---------- Extracted entries
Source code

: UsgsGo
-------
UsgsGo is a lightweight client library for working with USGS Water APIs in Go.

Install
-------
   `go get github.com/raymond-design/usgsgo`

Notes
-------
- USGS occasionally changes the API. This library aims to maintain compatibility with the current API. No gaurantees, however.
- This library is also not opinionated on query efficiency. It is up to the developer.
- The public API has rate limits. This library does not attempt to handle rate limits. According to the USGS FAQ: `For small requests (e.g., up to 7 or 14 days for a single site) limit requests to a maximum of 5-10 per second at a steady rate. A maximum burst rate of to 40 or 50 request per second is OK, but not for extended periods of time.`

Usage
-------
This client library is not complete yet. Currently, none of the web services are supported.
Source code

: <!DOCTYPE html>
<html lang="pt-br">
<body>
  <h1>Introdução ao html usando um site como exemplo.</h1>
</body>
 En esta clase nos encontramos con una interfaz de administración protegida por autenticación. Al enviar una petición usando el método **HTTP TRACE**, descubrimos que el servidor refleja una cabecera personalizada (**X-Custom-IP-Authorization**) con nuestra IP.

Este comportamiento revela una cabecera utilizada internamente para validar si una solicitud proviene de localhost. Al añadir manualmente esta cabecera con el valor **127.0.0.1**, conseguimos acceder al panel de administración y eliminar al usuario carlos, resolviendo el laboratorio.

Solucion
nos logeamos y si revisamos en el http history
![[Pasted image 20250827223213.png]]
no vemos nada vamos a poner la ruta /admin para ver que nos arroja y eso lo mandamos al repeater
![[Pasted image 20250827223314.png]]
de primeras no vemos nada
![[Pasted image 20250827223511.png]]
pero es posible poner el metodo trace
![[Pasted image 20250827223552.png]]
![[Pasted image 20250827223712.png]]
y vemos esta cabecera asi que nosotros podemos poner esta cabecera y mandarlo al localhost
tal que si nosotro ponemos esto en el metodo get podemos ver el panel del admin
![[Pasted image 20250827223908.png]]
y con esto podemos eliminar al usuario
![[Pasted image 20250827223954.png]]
--------------------
About this exercise: From the line holding "tal que si nosotro" to the last line of the records, quote each line exactly and add nothing.

Problem solution:
tal que si nosotro ponemos esto en el metodo get podemos ver el panel del admin
![[Pasted image 20250827223908.png]]
y con esto podemos eliminar al usuario
![[Pasted image 20250827223954.png]]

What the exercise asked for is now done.